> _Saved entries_
☆ ☆ ☆ ☆ ☆ ☆ ☆
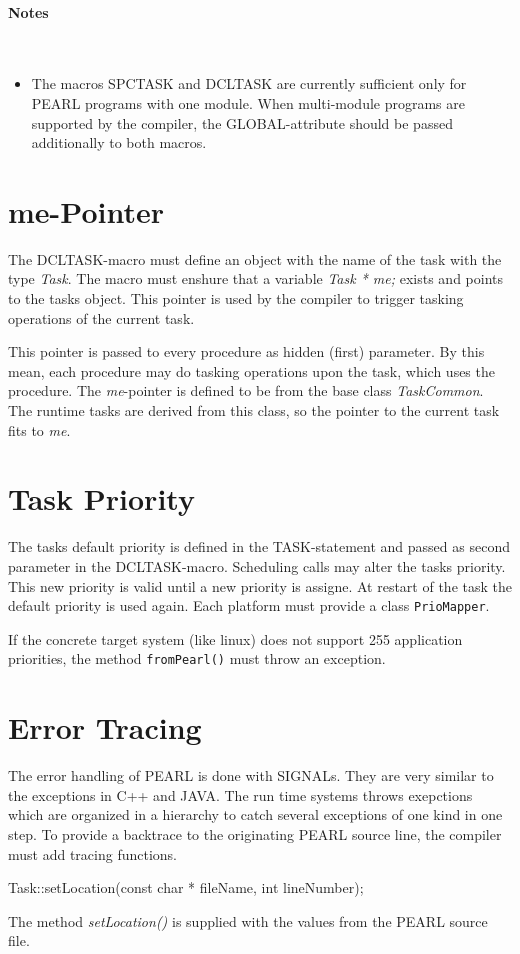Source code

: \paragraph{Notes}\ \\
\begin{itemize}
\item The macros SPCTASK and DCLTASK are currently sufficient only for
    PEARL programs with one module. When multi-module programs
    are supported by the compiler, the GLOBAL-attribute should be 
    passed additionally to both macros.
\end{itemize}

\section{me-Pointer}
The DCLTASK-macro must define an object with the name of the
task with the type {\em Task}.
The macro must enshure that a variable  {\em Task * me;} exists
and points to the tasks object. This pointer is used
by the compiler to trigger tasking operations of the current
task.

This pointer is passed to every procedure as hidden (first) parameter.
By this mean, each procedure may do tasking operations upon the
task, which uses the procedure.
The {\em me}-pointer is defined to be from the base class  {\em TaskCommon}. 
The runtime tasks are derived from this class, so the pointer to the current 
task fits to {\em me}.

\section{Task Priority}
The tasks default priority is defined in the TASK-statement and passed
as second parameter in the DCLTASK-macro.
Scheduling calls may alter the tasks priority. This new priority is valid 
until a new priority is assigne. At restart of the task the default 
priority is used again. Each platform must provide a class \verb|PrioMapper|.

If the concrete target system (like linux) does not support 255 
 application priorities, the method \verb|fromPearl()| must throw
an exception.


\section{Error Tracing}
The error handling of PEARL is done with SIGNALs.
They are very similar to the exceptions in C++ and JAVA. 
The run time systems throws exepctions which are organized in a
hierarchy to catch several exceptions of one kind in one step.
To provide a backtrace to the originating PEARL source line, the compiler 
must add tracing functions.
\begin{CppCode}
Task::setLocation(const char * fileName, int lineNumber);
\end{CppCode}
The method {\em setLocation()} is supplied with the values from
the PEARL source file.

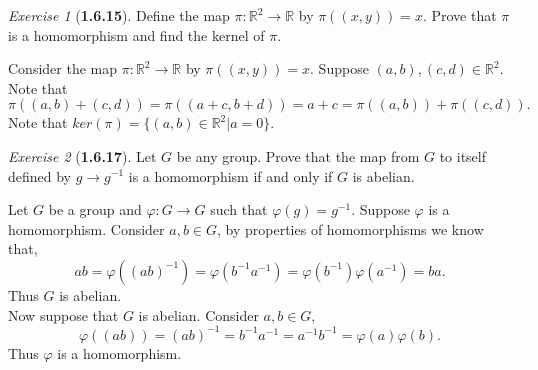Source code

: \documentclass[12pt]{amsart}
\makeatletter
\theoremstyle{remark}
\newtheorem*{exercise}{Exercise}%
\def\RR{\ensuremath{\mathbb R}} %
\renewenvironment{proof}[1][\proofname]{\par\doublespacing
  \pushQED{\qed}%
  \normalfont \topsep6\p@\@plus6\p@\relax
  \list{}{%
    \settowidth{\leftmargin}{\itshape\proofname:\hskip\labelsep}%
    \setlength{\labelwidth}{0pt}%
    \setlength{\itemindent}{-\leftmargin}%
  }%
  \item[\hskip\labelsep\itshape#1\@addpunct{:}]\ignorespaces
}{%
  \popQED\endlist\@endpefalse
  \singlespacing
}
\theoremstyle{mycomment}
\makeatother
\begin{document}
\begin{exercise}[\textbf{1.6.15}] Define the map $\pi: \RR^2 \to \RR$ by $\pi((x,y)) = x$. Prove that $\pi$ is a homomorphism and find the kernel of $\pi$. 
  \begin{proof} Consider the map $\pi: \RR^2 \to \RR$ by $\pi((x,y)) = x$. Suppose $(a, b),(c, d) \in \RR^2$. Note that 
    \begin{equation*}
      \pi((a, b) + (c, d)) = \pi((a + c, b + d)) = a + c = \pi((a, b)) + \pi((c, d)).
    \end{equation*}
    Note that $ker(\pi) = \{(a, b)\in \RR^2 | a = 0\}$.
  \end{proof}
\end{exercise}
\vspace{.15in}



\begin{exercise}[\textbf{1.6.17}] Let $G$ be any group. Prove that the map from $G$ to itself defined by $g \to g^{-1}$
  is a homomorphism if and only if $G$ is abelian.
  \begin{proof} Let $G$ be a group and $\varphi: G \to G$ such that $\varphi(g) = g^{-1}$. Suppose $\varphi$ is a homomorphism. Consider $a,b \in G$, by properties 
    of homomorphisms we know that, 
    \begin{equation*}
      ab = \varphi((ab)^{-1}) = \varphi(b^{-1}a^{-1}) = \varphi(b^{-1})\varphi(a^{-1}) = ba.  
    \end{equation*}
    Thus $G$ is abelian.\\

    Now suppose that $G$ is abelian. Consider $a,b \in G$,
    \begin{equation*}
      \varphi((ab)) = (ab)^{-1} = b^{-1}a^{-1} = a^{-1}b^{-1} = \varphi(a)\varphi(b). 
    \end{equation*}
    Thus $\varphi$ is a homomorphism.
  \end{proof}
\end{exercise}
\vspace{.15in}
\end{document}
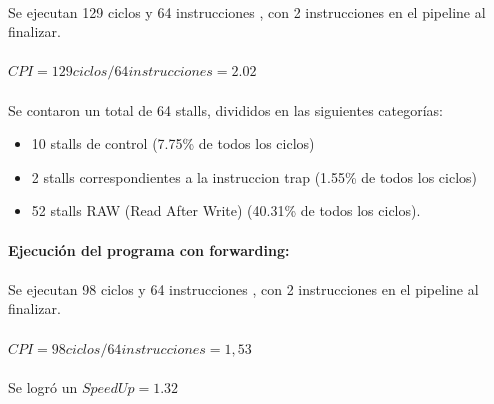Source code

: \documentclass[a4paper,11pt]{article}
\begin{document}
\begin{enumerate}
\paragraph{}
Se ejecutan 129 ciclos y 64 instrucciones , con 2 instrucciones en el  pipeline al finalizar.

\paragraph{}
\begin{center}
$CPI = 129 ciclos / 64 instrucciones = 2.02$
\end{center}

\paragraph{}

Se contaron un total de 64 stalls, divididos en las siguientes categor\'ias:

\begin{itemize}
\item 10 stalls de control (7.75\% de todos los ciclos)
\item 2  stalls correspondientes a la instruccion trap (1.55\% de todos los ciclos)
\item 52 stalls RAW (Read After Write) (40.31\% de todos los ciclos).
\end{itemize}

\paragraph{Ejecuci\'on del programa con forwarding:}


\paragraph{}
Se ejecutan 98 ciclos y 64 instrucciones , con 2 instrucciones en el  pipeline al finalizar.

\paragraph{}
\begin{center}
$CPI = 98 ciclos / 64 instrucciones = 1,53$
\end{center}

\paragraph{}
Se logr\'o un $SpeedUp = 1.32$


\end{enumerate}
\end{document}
☆ ☆ ☆ ☆ ☆ ☆ ☆
> _EXERCISE DETAILS_
With no other words, report how many lines in the entries hold the string "abelian".

> _SOLUTION FOR THIS EXERCISE_
3